Evans acredita, contra a opinião do célebre talmudista Morris Goldstein, que o texto acima possivelmente alude a Jesus, a cena da crucificação e o "Titulus Crucis" ("Jesus Nazareno Rei dos Judeus"). Evans cita Marcos 14:48 ("Disse-lhes Jesus: Saístes com espadas e varapaus para me prender, como a um salteador?), o termo utilizado para ladrão ou salteador nesta passagem do Talmude teria uma conotação de agitação politica e revolucionária ou rebeldia, semelhante a encontrada na descrição de Flavio Josefo "A Judéia estava infestada de salteadores ... qualquer um podia se proclamar Rei" (Antiquidades 17:285). Essa passagem, juntamente a referência de Jesus como próximo ao governo (ou realeza) em Sinédrio 43a, sugere Evans, seriam uma resposta sarcástica a alegada descendência davídica de Jesus [4]

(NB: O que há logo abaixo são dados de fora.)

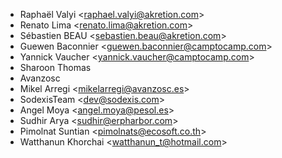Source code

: - Raphaël Valyi \<<raphael.valyi@akretion.com>\>
- Renato Lima \<<renato.lima@akretion.com>\>
- Sébastien BEAU \<<sebastien.beau@akretion.com>\>
- Guewen Baconnier \<<guewen.baconnier@camptocamp.com>\>
- Yannick Vaucher \<<yannick.vaucher@camptocamp.com>\>
- Sharoon Thomas
- Avanzosc
- Mikel Arregi \<<mikelarregi@avanzosc.es>\>
- SodexisTeam \<<dev@sodexis.com>\>
- Angel Moya \<<angel.moya@pesol.es>\>
- Sudhir Arya \<<sudhir@erpharbor.com>\>
- Pimolnat Suntian \<<pimolnats@ecosoft.co.th>\>
- Watthanun Khorchai \<<watthanun_t@hotmail.com>\>
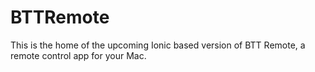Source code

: # BTTRemote
This is the home of the upcoming Ionic based version of BTT Remote, a remote control app for your Mac.

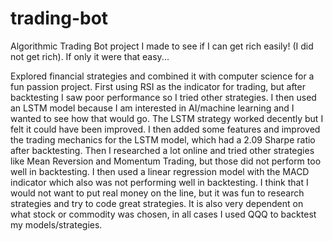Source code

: # trading-bot
Algorithmic Trading Bot project I made to see if I can get rich easily! (I did not get rich). If only it were that easy...

Explored financial strategies and combined it with computer science for a fun passion project. First using RSI as the indicator for trading, but after backtesting I saw poor performance so I tried other strategies. I then used an LSTM model because I am interested in AI/machine learning and I wanted to see how that would go. The LSTM strategy worked decently but I felt it could have been improved. I then added some features and improved the trading mechanics for the LSTM model, which had a 2.09 Sharpe ratio after backtesting. Then I researched a lot online and tried other strategies like Mean Reversion and Momentum Trading, but those did not perform too well in backtesting. I then used a linear regression model with the MACD indicator which also was not performing well in backtesting. I think that I would not want to put real money on the line, but it was fun to research strategies and try to code great strategies. It is also very dependent on what stock or commodity was chosen, in all cases I used QQQ to backtest my models/strategies.
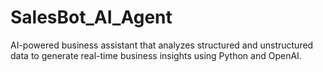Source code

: # SalesBot_AI_Agent
AI-powered business assistant that analyzes structured and unstructured data to generate real-time business insights using Python and OpenAI.

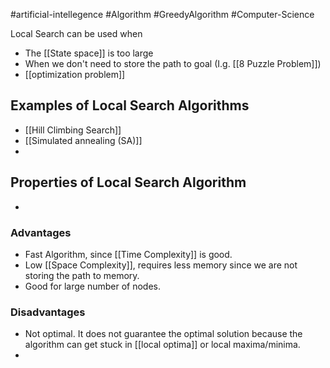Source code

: #artificial-intellegence #Algorithm #GreedyAlgorithm #Computer-Science 

Local Search can be used when
- The [[State space]] is too large
- When we don't need to store the path to goal (I.g. [[8 Puzzle Problem]])
- [[optimization problem]]
## Examples of Local Search Algorithms
- [[Hill Climbing Search]]
- [[Simulated annealing (SA)]]
- 
## Properties of Local Search Algorithm
- 



### Advantages
- Fast Algorithm, since [[Time Complexity]] is good.
- Low [[Space Complexity]], requires less memory since we are not storing the path to memory.
- Good for large number of nodes.
### Disadvantages
- Not optimal. It does not guarantee the optimal solution because the algorithm can get stuck in [[local optima]] or local maxima/minima. 
- 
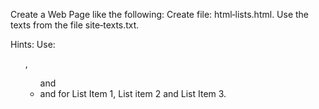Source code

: Create a Web Page like the following:
Create file: html‐lists.html. Use the texts from the file site‐texts.txt.

Hints:
Use: <ol>, <ul> and <li> and <span> for List Item 1, List item 2 and List Item 3.
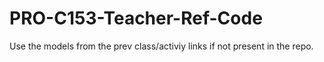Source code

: # PRO-C153-Teacher-Ref-Code
Use the models from the prev class/activiy links if not present in the repo.
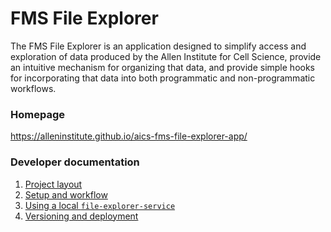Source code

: FMS File Explorer
=================

The FMS File Explorer is an application designed to simplify access and exploration of data produced by the Allen Institute for Cell Science, provide an intuitive mechanism for organizing that data, and provide simple hooks for incorporating that data into both programmatic and non-programmatic workflows.


### Homepage
https://alleninstitute.github.io/aics-fms-file-explorer-app/


### Developer documentation
1. [Project layout](dev-docs/01-project-layout.md)
2. [Setup and workflow](dev-docs/02-setup-and-workflow.md)
3. [Using a local `file-explorer-service`](dev-docs/03-using-localhost-datasource.md)
4. [Versioning and deployment](dev-docs/04-versioning-and-deployment.md)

Prof. Mahlon H Smith [5], da Universidade Rutgers (New Jersey State University), apresenta uma possível alusão a Jesus, encontrada no Talmude Babilônico, Tratado Sinédrio, 106 b. Aqui um minim (ou herege, termo frequentemente usado para designar os cristãos) pergunta ao Rabi Hanina Bar Hama (220-260 DC) qual era a idade de Balaão quando ele foi morto. Hanina diz que os registros não mencionavam essa informação, mas que, no entanto, ele achava que ele teria morrido com 33 ou 34 anos de idade pois "homens de sangue e de traição não viverão metade dos seus dias" (Salmos 55:23). O Minin responde que Hanina devia estar certo, pois no relato sobre Balaão estava escrito que "Balaão, o coxo, tinha 33 anos de idade quando foi morto por Finéias, o ladrão" (bTalmude, Sinédrio, 106b). O Professor Smith observa que Balaão, o falso profeta citado no livro de Números que levou Israel a pecar, seria um codinome utilizado por alguns rabis para se referir a Jesus (em virtude da censura exercida pela Igreja). Da mesma forma 33 anos, seria a idade de Jesus, somando os 30 anos que ele tinha quando iniciou seu ministério (Lc 3:23), com as três páscoas mencionadas no evangelho de João. Ainda segundo Smith, Finéias, o Ladrão, seria também o codinome para Pôncio Pilatos, porque ele se apropriou dos fundos do Templo, incidente mencionado por Josefo (Antiguidades 18:60-62).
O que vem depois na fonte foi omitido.